# Things I miss doing



## jar546 (Feb 21, 2011)

We all get caught up in work and the dilemmas that we face.  Every now and then I think of something that I really miss doing.  In this case, I will never be able to do this sort of stuff again.

Feel free to post something that you miss doing.  Try to keep this going.


----------



## cda (Feb 21, 2011)

What does it say on the helmet " JAFO"""????

Looks like fun!!!!!


----------



## jar546 (Feb 21, 2011)

My helmet actually had my girlfriends name on it "Roxanne" at the time that is.


----------



## Yankee (Feb 21, 2011)

I miss putting pigs into cars


----------



## Francis Vineyard (Feb 21, 2011)

Miss smiling with bugs in my teeth

View attachment 399


View attachment 400


View attachment 401


View attachment 399


View attachment 400


View attachment 401


/monthly_2011_02/Bikes0001A.jpg.79a6cb0f61837c195cc4a01c2399c4fa.jpg

/monthly_2011_02/Bikes0002Aa.jpg.7c7cbbb698c2050b7319074524b14663.jpg

/monthly_2011_02/Bikes0003Aa.jpg.2df1423461ad1fb37ec194ff741b331c.jpg


----------



## KZQuixote (Feb 21, 2011)

Skijoring is a ton of fun, at least it is with a 100 pound dog.

Kamden loved to pull.






Bill


----------



## FM William Burns (Feb 21, 2011)

Miss days of fishing on the Atlantic and landing these:


----------



## jar546 (Feb 21, 2011)

You fish from a boat with a rod and reel?  I pictured you jumping in after the fish with a knife and goggles.


----------



## FM William Burns (Feb 21, 2011)

Did........ but that was back in my early 20's


----------



## jar546 (Feb 21, 2011)

Wow, only 10 years ago.


----------



## PORTEOUS (Feb 22, 2011)

Call me crazy, but I really miss framing.


----------



## KZQuixote (Feb 22, 2011)

PORTEOUS said:
			
		

> Call me crazy, but I really miss framing.

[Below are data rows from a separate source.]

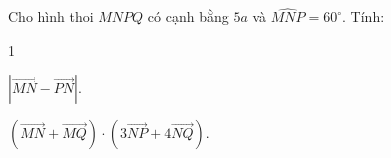 \TL
\begin{ex}
Cho hình thoi $MNPQ$ có cạnh bằng $5a$ và $\widehat{MNP}=60^\circ$. Tính:
\begin{enumEX}[a)]{1}
\item $|\overrightarrow{MN}-\overrightarrow{PN}|$.
\item $(\overrightarrow{MN}+\overrightarrow{MQ})\cdot(3 \overrightarrow{NP}+4\overrightarrow{NQ})$.
\end{enumEX}
\end{ex}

I don't think that's crazy. If anybody deserves to say they built something it's the framer. Framing well is quite an art and it's not easily mastered.

Bill


----------



## High Desert (Feb 22, 2011)

PORTEOUS said:
			
		

> Call me crazy, but I really miss framing.


Only in sunny 70 degree weather! Don't miss it when it's 5 degrees.


----------



## mtlogcabin (Feb 22, 2011)

I miss the Rolling Thunder Shows in Ohio during the 70's and 80's

View attachment 823


View attachment 825


View attachment 824


----------



## High Desert (Feb 22, 2011)




----------



## High Desert (Feb 22, 2011)

I guess I still don't know how to post a picture. But anyway, I'm the one about 18,000 feet down below the clouds watching these guys climb.


----------



## PORTEOUS (Feb 22, 2011)

I miss it no matter what the weather, thats crazy


----------



## JBI (Feb 22, 2011)

Skiing until they shut down the lifts...


----------



## KZQuixote (Feb 22, 2011)

JBI said:
			
		

> Skiing until they shut down the lifts...


Skiing? Lifts? What U Talkin Bout?

Bill


----------



## Inspector 102 (Feb 23, 2011)

I miss the motocross racing in the early 80's when I was young. Still watch on Speed Channel to relive my youth. Too old and too cheap to do it any more, and the bones do not mend as quick at 48 yrs old.


----------



## pwood (Feb 23, 2011)

PORTEOUS said:
			
		

> Call me crazy, but I really miss framing.


me too! i miss the comraderie of creating structures with the crews. being an inspector can seem non- creative, hostile, combatitive, and solitare at times after building for 25 years .downing a few adult beverages and cutting firewood with the homies on the weekend is about as good as it gets now!


----------



## Francis Vineyard (Feb 23, 2011)

Inspector 102 said:
			
		

> I miss the motocross racing in the early 80's when I was young. Still watch on Speed Channel to relive my youth. Too old and too cheap to do it any more, and the bones do not mend as quick at 48 yrs old.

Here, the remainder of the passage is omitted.